I started breaking at eight—self-taught on the concrete in a small Chinese coastal town, with childhood handstands, splits, and meditation as my only foundation. Twenty years later, the floor is still where I go to feel real.
By twelve I was the only kid in my hometown who'd taken a formal breaking class. At fifteen I took a train alone to Hangzhou for private lessons with Bboy DD (Skunk Crew, now DJ D'Roc)—and slept in a ¥99-a-night room with a broken lock and no hot water. The lessons were worth it.

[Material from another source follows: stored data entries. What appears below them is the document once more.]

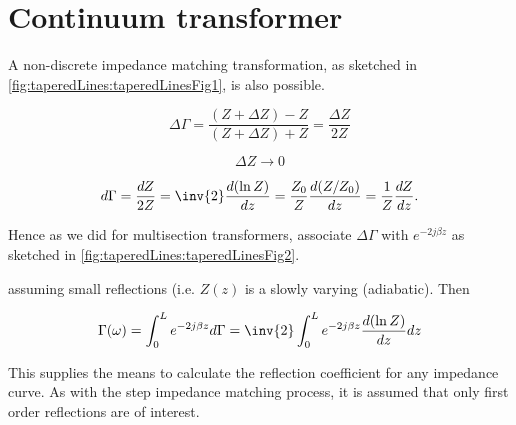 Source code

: %
%
\section{Continuum transformer}

A non-discrete impedance matching transformation, as sketched in \cref{fig:taperedLines:taperedLinesFig1}, is also possible.


\begin{equation}\label{eqn:continuumAndOtherTransformersCore:820}
\Delta \Gamma
= \frac{ (Z + \Delta Z) - Z }{(Z + \Delta Z) + Z}
= \frac{\Delta Z}{2 Z}
\end{equation}

\begin{equation}\label{eqn:continuumAndOtherTransformersCore:840}
\Delta Z \rightarrow 0
\end{equation}

\begin{dmath}\label{eqn:continuumAndOtherTransformersCore:860}
d\Gamma
= \frac{dZ}{2 Z}
= \inv{2} \frac{d (\ln Z)}{dz}
= \frac{Z_0}{Z} \frac{d (Z/Z_0)}{dz}
= \frac{1}{Z} \frac{d Z}{dz}.
\end{dmath}

Hence as we did for multisection transformers, associate \( \Delta \Gamma \) with \( e^{- 2j \beta z} \) as sketched in \cref{fig:taperedLines:taperedLinesFig2}.


assuming small reflections (i.e. \( Z(z) \) is a slowly varying (adiabatic).  Then

\begin{dmath}\label{eqn:continuumAndOtherTransformersCore:920}
\Gamma(\omega)
= \int_0^L e^{ -2 j \beta z} d\Gamma
= \inv{2}
\int_0^L e^{ -2 j \beta z}  \frac{d (\ln Z)}{dz} dz
\end{dmath}

This supplies the means to calculate the reflection coefficient for any impedance curve.  As with the step impedance matching process, it is assumed that only first order reflections are of interest.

I chose the UK university I went to because Newcastle was the largest breaking city in Britain—Just Jam, UK Uni B-Boy Champs, all of it. I joined Badtaste Crew's juniors. I lived five minutes from Dance City, where they trained. On my first beginner class with Bboy Rukus, he told me to come back to intermediate.

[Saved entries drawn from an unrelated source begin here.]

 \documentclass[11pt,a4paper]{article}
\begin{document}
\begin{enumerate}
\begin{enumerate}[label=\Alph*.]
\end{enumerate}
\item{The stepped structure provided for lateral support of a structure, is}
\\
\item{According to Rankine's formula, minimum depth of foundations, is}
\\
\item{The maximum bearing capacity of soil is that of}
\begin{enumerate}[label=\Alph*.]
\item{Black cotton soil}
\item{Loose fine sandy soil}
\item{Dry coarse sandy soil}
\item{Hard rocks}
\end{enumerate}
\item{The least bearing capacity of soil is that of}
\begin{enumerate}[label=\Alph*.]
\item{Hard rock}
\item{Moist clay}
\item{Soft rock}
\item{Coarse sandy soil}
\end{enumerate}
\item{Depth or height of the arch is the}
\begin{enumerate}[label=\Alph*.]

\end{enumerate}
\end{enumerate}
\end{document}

Then I met Crazy Grandma—the world's oldest competing b-girl, 73 at the time, who had started dancing at 68. That meeting reset what I thought a dance lifetime could look like.
Back in China, work consumed me. I left Bixin for Alibaba specifically because Alibaba's two-day weekends meant I could finally train systematically again. That's when I met my long-term teacher Lil Lowke (尧俊)—Red Bull BC One China Runner-up · China Youth Olympics breaking coach—and have been training with him since.
I've taken 10pm work calls in my training shoes. I've skipped chasing year-end bonuses to protect my dance hours.